Published Nov. 20, 2014

I have a suggestion for my left-wing Democratic friends in light of all the controversy over Obamacare. That the controversy continues all these years after the bill's passage and that today much of the bill is in danger of amputation must be very dispiriting to those left-wingers who had such high hopes for it. They obviously labored assiduously to render it incomprehensible to the electorate and for a long time they succeeded. Yet the electorate wised up this month and voted into office large numbers of Republicans. Those Republicans are out to gut the legislation.

In the future — if the Democrats even have a future — I suggest that they cease and desist from writing legislation in sophisticated, obscure, long-winded language that borders upon gibberish. It has in the past befuddled a lot of voters and driven some to drink or at least to despair. It has allowed its left-wing authors to hand over their legislative sausages to government bureaucrats who chop them up neatly into comprehensible rules for taxing, regulating and stealing the people's property. Recall if you will erstwhile Speaker of the House Nancy Pelosi's memorable line: "We have to pass the bill so you can find out what is in it." She was doubtless alluding to the bureaucrats' rewrite of Obamacare.

Today, however, I sense a backlash against this sort of legislative legerdemain. The dire condition of Obamacare is just one example. It is time for left-wingers to try a new approach to legislation. My suggestion is that they endeavor to write legislation not in bad English but in good Latin — Latin the language of classicists, of poets, of scholars, and now of Democrats! There is a lucidity to Latin. There is a conciseness to it. Moreover, not one American in a thousand understands it. Why even our growing Latino community, here legally and illegally, has no idea of what a Latin sentence means. Yet my guess is that many Americans are in awe of Latin. With American laws written in Latin the governance of the country would be completely out of the hands of the American people, much as it was prior to Nov. 5.

What is more, poor Jonathan Gruber would not be in the hot water he is today owing to his artless yawp uttered a year ago. And, by the way, why did it take a year to elapse before the mainstream media brought Gruber's statement to the public's attention. Does it really take the media's conservative minority that long to get the mainstream media to do its duty?

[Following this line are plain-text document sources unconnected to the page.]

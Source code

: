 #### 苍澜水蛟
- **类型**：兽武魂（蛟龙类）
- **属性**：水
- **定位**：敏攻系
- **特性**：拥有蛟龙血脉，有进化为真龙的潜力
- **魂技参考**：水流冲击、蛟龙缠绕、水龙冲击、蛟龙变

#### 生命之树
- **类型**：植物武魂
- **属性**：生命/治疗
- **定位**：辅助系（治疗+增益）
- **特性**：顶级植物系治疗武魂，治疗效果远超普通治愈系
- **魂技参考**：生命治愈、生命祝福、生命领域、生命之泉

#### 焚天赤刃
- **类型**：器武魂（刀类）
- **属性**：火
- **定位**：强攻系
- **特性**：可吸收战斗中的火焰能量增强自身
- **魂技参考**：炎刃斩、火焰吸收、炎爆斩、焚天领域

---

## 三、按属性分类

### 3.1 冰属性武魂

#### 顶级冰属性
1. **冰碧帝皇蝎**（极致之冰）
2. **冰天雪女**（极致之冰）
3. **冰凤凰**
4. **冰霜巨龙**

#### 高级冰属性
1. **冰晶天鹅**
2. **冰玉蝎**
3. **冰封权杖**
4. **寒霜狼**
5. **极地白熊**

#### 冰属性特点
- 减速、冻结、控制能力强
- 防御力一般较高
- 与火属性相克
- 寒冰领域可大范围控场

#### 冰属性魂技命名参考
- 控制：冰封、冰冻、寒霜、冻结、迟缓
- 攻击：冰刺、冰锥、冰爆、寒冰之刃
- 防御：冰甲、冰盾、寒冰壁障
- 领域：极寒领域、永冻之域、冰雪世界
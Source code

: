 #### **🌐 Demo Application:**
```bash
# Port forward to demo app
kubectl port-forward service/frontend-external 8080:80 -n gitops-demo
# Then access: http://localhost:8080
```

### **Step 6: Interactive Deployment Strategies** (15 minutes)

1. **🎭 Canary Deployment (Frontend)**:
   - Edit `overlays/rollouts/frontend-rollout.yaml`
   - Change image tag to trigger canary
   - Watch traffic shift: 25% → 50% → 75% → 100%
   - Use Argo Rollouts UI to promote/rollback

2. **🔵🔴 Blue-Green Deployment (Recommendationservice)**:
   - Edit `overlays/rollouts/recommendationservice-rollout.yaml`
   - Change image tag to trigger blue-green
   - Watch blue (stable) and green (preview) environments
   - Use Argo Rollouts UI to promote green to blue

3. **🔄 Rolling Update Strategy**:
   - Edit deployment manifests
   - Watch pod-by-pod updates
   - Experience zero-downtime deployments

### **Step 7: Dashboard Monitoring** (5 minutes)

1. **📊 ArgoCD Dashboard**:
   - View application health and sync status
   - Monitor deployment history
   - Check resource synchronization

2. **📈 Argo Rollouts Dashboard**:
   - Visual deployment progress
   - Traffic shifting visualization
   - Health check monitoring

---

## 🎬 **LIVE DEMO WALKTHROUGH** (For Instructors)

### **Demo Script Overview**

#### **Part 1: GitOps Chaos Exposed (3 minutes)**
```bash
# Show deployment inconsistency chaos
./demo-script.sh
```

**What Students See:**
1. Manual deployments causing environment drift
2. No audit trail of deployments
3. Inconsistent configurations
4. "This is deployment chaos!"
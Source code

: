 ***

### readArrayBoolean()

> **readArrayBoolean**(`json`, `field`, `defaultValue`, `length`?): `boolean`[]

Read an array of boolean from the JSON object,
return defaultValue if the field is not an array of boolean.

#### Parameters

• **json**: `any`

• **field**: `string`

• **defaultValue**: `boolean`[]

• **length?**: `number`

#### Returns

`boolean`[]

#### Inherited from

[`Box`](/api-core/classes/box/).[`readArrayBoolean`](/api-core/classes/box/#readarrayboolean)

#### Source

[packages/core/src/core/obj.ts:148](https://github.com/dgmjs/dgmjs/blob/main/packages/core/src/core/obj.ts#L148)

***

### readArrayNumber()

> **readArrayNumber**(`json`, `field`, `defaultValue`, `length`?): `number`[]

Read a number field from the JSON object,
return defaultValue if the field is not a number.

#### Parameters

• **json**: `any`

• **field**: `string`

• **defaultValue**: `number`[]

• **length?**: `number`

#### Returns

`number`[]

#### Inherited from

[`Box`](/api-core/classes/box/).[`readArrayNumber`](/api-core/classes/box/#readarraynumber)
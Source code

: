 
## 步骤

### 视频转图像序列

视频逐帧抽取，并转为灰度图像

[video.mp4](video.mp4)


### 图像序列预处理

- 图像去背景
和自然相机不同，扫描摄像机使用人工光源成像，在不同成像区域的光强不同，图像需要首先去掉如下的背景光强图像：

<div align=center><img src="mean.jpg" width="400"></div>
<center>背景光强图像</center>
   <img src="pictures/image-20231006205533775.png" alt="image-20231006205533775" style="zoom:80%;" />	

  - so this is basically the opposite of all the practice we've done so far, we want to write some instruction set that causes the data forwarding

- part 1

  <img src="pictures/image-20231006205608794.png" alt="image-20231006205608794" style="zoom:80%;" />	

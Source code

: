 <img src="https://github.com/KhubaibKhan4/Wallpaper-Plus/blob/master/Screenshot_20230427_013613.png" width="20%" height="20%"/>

As all Americans by now know Gruber, an M.I.T. economist and an architect of Obama's folly, explained to a University of Pennsylvania audience that: "Lack of transparency is a huge political advantage. And basically, call it the 'stupidity of the American voter' or whatever, but basically that was really, really critical to getting the thing passed." Just imagine how the architects of Obamacare would have benefitted if the law were originally written in Latin? Only a handful of savants would be on hand to interpret it to us, and Gruber would not be tempted to call the vast majority of us who are unfamiliar with Latin "stupid." My guess is even he is unfamiliar with Latin.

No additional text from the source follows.